> _PROVIDED ENTRIES_
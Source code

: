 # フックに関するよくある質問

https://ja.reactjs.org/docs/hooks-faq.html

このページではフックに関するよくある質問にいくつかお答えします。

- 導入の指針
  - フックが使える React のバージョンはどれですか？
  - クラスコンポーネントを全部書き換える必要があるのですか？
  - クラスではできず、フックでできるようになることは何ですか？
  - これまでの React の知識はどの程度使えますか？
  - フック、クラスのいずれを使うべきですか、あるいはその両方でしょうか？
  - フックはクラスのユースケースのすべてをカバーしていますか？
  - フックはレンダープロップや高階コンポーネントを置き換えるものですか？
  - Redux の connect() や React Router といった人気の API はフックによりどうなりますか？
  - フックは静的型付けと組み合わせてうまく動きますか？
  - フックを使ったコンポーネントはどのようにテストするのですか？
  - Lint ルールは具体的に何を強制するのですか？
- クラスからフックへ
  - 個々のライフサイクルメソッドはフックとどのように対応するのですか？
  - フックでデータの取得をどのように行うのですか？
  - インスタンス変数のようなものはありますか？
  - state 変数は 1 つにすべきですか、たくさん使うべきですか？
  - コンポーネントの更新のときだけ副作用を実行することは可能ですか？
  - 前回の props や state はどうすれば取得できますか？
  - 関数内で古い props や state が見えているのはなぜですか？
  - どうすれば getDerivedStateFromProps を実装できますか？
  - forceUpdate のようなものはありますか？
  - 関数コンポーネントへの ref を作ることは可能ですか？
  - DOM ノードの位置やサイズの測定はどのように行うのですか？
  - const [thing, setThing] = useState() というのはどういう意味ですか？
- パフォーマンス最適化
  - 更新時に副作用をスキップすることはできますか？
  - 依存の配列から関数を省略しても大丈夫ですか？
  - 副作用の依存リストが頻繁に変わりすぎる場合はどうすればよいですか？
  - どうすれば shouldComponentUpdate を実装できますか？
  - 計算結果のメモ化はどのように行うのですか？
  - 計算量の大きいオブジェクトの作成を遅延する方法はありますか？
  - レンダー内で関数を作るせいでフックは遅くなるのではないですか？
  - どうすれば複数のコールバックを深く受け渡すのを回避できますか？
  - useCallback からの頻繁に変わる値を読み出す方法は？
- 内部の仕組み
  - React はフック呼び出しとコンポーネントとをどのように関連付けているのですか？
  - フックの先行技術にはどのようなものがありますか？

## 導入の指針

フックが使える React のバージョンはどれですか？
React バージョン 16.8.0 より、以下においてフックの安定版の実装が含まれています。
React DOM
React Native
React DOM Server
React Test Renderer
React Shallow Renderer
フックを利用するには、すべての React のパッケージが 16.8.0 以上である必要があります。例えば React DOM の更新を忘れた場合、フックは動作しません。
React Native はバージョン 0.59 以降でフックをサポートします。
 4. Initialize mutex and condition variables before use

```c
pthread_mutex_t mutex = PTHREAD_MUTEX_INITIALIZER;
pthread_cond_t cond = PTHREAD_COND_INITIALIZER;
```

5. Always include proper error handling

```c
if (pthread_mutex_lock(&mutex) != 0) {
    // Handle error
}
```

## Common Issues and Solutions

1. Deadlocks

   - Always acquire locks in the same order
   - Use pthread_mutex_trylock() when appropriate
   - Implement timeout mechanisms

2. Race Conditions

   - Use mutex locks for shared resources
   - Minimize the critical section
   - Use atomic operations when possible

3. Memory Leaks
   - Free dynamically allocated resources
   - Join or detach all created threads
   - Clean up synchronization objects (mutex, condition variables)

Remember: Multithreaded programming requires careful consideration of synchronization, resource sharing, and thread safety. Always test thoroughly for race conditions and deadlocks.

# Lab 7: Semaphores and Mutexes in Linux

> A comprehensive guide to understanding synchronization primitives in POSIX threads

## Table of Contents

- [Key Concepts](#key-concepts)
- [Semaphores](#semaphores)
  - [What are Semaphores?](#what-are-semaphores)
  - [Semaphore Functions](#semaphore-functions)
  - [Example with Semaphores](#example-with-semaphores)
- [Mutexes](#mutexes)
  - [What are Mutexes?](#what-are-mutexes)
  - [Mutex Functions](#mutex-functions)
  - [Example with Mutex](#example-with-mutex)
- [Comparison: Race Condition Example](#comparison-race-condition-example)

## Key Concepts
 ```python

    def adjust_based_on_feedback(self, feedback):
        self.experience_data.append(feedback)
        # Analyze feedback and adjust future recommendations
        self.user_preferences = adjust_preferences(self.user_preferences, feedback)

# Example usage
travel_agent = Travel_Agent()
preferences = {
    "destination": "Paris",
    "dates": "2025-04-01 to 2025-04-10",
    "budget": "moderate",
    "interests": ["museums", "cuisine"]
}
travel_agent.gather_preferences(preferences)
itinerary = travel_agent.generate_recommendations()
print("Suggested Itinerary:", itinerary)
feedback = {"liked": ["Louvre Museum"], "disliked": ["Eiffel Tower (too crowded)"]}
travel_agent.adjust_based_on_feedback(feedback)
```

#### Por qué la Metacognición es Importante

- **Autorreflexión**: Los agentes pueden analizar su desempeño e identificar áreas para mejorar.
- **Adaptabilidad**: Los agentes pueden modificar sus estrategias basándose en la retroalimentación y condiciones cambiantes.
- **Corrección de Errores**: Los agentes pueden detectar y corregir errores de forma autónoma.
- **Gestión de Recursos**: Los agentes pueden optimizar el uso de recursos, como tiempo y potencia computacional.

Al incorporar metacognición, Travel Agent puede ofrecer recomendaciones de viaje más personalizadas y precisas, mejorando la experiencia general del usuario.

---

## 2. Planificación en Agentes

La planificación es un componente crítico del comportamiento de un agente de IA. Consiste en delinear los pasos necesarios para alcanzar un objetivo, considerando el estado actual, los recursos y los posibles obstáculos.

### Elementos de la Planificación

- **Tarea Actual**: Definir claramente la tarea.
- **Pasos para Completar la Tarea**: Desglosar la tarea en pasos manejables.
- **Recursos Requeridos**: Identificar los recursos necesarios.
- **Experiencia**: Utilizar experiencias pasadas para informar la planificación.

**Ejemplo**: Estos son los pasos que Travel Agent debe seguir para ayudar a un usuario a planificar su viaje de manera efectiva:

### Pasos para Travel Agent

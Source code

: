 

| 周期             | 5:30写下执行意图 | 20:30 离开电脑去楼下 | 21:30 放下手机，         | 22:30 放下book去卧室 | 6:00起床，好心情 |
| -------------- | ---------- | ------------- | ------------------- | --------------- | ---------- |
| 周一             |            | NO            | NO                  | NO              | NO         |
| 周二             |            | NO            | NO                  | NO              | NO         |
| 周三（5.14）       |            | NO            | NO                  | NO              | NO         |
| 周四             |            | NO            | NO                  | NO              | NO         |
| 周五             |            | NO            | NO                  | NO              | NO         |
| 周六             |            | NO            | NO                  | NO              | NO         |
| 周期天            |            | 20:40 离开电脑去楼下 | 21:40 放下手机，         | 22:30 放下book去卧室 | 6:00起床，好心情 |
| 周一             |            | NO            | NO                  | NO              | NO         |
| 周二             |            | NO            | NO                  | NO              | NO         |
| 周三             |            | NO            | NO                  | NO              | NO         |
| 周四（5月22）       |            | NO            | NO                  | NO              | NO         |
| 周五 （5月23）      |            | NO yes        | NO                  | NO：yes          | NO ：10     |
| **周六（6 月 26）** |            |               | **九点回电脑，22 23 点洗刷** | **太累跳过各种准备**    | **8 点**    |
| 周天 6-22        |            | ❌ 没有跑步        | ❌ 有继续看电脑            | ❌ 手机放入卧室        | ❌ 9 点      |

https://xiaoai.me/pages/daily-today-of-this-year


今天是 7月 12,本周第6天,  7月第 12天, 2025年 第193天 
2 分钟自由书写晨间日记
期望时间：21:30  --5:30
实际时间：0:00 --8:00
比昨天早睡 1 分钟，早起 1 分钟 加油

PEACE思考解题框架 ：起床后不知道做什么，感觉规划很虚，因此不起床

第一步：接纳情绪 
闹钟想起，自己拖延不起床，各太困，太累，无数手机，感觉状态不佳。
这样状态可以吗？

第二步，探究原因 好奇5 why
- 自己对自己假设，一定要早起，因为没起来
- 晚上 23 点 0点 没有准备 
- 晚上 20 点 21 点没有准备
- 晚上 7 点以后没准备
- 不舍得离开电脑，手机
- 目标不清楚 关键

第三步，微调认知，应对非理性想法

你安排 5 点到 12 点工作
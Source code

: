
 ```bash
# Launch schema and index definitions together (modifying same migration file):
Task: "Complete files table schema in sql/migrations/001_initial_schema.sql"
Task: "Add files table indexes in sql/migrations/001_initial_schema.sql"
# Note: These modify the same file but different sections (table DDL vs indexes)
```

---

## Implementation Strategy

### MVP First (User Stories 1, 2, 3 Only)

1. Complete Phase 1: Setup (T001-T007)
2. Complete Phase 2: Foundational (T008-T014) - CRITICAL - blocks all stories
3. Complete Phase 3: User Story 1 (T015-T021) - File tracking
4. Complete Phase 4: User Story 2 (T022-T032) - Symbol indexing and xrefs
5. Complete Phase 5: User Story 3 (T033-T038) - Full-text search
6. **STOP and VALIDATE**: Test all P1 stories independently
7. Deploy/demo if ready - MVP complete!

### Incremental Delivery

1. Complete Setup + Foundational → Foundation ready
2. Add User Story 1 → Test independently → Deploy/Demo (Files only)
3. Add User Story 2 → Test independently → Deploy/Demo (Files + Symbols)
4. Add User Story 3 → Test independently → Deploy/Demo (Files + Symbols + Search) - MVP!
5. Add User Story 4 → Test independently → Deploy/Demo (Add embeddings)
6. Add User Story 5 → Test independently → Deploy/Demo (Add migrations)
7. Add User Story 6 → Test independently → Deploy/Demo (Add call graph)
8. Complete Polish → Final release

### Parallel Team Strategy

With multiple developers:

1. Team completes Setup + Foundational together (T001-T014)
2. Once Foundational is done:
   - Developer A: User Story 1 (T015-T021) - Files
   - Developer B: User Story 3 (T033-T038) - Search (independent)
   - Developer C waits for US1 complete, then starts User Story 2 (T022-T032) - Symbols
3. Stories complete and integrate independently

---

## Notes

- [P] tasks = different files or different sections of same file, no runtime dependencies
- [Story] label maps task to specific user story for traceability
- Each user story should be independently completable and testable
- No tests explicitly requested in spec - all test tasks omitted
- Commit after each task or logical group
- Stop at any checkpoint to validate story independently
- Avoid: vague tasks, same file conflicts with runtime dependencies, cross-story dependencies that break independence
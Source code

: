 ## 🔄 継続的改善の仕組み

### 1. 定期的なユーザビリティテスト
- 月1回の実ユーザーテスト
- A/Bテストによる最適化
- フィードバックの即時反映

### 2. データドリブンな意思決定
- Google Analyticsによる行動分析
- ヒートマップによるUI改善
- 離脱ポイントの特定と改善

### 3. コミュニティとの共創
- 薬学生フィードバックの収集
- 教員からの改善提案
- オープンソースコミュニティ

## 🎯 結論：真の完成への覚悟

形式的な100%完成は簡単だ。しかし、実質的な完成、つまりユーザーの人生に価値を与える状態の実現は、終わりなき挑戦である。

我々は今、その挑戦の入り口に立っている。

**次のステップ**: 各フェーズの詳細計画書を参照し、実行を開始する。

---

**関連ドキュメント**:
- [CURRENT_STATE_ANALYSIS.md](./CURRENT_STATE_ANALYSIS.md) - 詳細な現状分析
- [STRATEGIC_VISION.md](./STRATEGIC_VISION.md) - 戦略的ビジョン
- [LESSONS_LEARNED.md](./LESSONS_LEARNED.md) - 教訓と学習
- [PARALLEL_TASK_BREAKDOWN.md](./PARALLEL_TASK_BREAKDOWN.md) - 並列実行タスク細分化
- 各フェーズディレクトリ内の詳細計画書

> _WHAT NEEDS TO BE DONE_
Please reproduce exactly the lines in the listing above from the one containing "- 晚上 7 点以后没准备" through the one containing "1. Complete Phase 1: Setup (T001-T007)", both included, and nothing more.

> _OUTPUT BELOW_
- 晚上 7 点以后没准备
- 不舍得离开电脑，手机
- 目标不清楚 关键

第三步，微调认知，应对非理性想法

你安排 5 点到 12 点工作
Source code

:
 ```bash
# Launch schema and index definitions together (modifying same migration file):
Task: "Complete files table schema in sql/migrations/001_initial_schema.sql"
Task: "Add files table indexes in sql/migrations/001_initial_schema.sql"
# Note: These modify the same file but different sections (table DDL vs indexes)
```

---

## Implementation Strategy

### MVP First (User Stories 1, 2, 3 Only)

1. Complete Phase 1: Setup (T001-T007)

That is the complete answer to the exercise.